Data excerpts:
/---

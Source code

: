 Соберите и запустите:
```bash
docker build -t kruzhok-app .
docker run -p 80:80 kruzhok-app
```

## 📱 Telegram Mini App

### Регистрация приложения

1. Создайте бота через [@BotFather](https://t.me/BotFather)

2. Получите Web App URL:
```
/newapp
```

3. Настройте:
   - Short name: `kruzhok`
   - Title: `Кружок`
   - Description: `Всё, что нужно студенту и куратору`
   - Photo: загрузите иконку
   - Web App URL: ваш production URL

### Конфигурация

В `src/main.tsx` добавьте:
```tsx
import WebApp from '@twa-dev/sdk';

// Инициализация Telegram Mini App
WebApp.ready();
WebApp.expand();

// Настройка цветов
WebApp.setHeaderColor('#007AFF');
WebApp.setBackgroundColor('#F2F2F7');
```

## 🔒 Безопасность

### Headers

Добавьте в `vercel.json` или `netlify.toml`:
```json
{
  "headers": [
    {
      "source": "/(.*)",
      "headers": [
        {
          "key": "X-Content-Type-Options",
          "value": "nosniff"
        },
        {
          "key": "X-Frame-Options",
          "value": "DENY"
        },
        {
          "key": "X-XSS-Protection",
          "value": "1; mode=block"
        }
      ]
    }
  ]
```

\---
/---

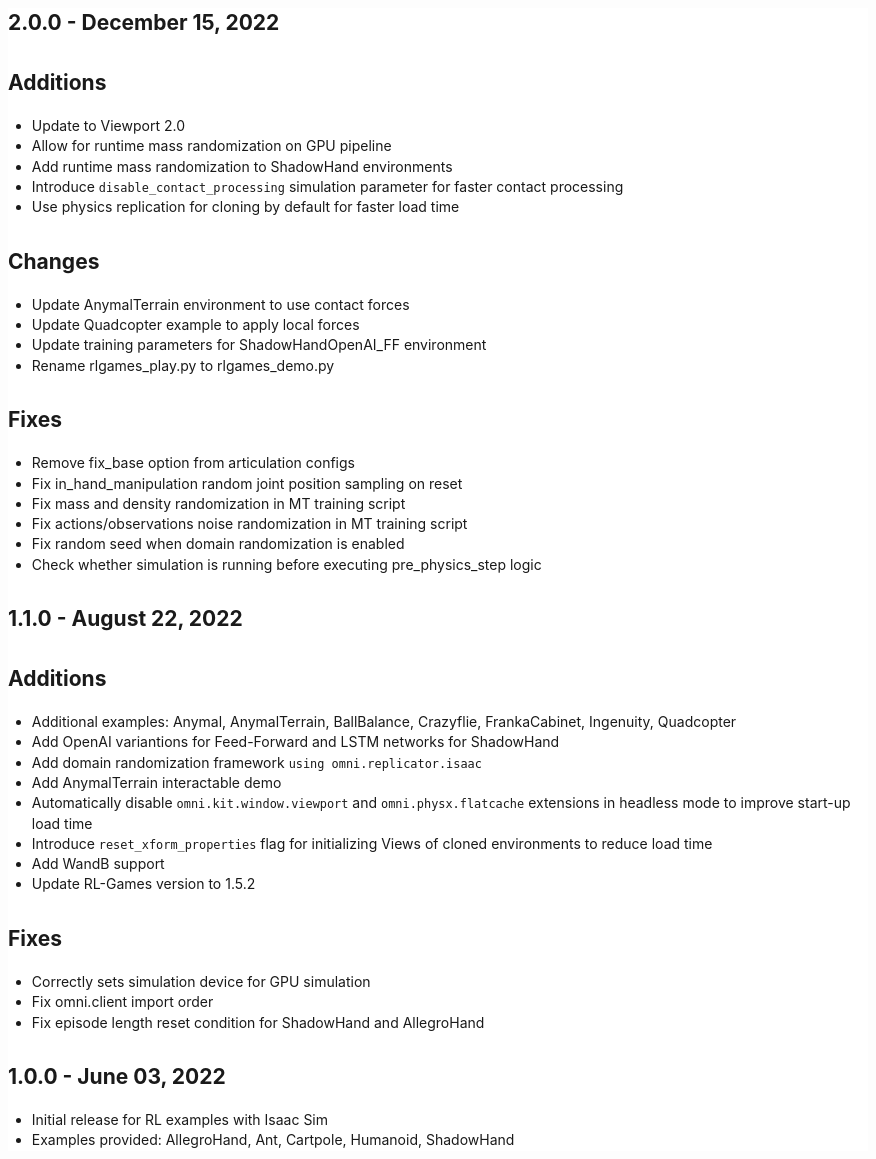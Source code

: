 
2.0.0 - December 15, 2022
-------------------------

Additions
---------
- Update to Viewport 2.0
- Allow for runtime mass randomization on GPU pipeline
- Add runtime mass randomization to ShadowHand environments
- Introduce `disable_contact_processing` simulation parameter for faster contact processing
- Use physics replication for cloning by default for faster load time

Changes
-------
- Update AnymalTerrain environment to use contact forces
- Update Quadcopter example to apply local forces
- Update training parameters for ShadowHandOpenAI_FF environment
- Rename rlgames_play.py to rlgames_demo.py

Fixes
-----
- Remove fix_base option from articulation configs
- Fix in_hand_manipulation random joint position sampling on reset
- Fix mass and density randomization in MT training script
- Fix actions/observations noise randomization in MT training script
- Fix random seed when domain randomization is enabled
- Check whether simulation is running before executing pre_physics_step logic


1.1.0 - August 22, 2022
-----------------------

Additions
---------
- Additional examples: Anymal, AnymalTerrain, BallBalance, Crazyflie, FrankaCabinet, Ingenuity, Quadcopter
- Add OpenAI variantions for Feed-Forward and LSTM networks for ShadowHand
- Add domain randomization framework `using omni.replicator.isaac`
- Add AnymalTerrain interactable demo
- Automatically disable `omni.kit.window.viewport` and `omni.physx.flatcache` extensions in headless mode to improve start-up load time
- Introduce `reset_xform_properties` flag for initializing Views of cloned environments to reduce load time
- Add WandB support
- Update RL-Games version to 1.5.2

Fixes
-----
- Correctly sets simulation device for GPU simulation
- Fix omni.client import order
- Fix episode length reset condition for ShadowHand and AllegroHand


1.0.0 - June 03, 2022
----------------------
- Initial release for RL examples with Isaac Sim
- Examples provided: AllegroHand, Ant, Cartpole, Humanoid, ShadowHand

\---
/---

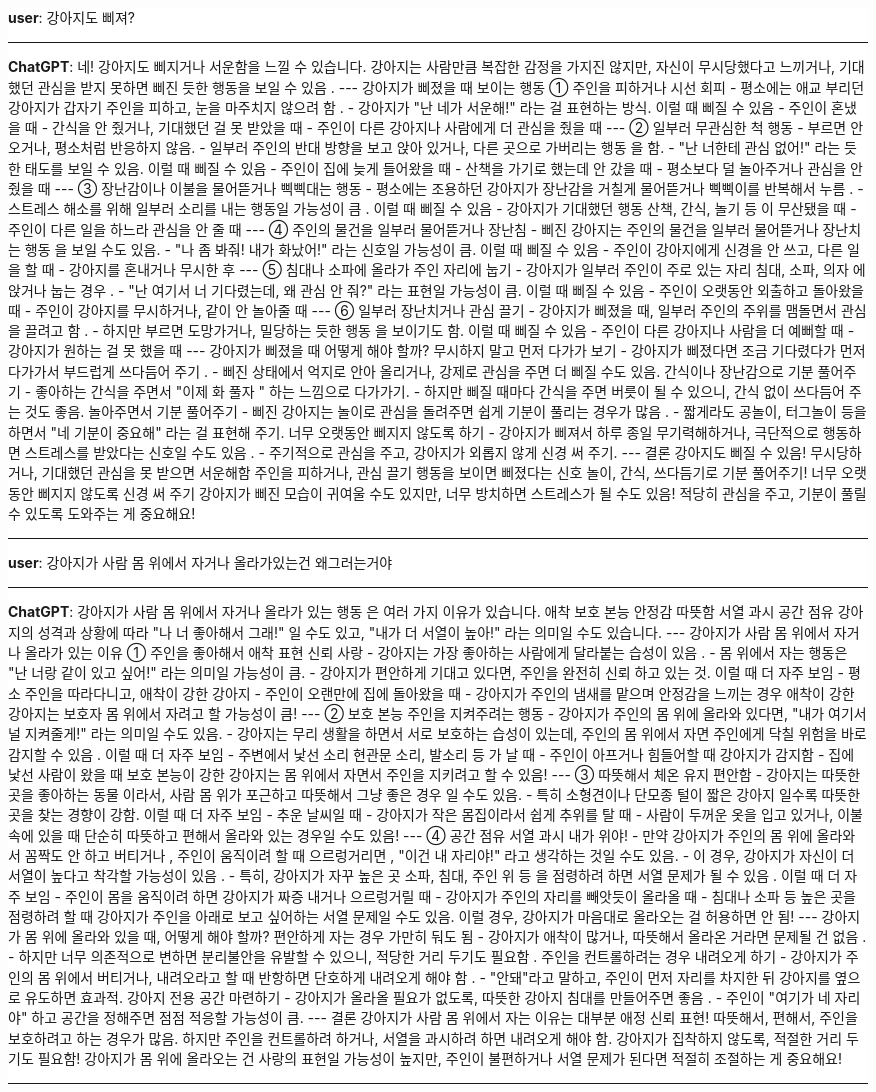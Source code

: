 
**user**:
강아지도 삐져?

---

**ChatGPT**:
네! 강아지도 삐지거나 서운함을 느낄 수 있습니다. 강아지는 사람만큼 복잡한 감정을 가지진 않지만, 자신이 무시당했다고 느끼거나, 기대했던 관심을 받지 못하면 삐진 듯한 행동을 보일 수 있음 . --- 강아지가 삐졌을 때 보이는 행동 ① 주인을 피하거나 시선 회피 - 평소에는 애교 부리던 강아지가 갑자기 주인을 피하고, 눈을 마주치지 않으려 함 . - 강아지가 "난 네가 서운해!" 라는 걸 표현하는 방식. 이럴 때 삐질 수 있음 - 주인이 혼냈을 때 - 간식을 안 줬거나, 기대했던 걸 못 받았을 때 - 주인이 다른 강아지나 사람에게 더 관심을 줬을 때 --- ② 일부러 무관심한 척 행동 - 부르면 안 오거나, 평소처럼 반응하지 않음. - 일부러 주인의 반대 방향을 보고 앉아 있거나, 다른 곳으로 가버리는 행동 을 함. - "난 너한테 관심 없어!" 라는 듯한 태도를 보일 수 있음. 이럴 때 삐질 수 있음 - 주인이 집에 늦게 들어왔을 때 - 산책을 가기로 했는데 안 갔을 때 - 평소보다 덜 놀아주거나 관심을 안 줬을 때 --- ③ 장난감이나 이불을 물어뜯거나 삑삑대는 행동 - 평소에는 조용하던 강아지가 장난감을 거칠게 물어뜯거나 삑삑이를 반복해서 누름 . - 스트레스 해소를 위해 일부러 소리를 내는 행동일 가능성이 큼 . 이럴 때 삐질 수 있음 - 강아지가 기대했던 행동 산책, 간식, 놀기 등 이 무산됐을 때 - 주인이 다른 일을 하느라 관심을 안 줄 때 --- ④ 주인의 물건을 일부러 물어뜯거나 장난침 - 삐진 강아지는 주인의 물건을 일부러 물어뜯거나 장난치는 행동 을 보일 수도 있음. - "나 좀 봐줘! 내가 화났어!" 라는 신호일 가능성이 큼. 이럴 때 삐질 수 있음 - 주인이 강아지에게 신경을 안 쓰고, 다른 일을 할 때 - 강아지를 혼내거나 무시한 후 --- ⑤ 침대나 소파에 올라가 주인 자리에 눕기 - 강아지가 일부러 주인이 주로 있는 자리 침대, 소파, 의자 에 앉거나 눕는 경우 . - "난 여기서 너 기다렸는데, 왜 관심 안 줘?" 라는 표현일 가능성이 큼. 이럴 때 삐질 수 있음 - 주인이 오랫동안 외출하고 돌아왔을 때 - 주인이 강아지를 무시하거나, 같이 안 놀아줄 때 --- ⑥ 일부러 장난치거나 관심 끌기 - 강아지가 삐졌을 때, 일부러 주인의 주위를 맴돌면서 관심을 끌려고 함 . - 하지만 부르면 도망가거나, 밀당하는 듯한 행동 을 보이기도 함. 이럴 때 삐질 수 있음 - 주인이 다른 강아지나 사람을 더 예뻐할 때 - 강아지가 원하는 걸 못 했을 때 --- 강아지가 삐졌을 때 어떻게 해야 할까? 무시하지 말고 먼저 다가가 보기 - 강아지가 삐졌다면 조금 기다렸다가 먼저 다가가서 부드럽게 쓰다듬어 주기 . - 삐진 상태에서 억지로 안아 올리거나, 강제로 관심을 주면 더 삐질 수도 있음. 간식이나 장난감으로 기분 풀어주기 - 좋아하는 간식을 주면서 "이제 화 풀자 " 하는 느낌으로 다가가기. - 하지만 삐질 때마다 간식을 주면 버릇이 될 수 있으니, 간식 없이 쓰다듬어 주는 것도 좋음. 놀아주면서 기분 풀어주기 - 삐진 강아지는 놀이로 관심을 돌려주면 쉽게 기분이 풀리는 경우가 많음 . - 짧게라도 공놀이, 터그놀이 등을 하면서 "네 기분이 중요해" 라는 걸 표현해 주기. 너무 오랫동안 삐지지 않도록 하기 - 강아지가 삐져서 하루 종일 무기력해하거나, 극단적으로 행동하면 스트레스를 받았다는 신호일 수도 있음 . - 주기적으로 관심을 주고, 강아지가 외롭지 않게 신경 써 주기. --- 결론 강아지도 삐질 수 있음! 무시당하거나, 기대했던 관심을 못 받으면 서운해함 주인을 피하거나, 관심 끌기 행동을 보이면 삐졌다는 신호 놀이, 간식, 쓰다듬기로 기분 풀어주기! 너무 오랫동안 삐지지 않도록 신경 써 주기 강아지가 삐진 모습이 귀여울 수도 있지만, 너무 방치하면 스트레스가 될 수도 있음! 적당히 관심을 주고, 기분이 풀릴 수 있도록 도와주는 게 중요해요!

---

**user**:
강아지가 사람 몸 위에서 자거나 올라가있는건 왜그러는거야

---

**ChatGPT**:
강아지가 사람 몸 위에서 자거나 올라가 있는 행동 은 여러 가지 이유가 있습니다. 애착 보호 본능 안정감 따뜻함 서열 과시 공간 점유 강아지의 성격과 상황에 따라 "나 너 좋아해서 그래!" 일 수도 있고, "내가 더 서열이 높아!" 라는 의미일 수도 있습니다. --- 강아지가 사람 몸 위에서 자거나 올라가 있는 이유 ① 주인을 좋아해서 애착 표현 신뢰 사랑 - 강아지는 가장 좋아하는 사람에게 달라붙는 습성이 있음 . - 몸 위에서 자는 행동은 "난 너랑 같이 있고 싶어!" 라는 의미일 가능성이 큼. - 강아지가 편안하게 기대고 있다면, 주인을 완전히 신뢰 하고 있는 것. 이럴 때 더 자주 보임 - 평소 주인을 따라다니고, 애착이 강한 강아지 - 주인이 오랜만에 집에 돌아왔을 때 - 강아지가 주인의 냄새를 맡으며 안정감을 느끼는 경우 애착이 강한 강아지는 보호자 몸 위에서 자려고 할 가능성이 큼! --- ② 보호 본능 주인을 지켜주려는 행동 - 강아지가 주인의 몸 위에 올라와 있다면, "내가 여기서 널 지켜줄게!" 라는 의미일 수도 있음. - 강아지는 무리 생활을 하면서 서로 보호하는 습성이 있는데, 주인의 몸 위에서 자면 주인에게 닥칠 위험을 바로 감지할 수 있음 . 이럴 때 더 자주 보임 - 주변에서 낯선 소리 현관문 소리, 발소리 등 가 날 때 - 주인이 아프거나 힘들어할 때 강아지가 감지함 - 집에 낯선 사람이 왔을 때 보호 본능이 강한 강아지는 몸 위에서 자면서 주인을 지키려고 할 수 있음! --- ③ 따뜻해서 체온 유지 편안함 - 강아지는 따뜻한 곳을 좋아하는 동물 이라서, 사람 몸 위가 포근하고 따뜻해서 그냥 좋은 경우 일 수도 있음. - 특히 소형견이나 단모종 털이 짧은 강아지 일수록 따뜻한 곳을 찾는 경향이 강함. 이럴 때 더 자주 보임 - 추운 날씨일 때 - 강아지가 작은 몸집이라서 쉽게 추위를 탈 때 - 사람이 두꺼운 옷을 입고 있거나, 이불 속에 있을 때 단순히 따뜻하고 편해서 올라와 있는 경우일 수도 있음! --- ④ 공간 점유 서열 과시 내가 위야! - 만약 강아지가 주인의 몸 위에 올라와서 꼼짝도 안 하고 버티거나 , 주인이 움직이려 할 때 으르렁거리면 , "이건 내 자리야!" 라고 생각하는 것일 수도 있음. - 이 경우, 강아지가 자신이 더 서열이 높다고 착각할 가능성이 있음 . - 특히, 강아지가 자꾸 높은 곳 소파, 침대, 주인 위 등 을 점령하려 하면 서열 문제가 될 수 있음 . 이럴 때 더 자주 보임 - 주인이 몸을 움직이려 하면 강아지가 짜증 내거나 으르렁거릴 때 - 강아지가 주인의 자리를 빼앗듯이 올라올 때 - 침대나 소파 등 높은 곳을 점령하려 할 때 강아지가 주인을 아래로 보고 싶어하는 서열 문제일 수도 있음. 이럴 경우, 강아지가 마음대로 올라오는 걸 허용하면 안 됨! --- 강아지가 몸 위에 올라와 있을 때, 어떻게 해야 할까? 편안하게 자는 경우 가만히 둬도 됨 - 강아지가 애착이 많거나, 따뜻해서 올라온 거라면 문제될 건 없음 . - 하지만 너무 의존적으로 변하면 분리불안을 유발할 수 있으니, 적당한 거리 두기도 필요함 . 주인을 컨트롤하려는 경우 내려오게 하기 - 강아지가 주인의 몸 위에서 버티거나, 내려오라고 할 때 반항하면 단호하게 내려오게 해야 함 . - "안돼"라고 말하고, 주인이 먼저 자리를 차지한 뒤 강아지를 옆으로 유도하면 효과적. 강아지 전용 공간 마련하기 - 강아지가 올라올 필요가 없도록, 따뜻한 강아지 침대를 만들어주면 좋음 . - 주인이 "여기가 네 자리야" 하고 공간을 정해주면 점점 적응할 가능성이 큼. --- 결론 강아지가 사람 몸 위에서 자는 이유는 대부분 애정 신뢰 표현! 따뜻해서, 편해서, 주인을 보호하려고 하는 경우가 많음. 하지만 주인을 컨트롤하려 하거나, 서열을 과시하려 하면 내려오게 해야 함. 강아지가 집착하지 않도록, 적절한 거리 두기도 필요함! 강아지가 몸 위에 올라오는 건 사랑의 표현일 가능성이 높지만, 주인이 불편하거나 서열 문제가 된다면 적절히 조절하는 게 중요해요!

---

\---

- Aim of the task -
What is needed is every line of the records that contains the word "from".

- Output for this exercise -
import WebApp from '@twa-dev/sdk';
- Remove fix_base option from articulation configs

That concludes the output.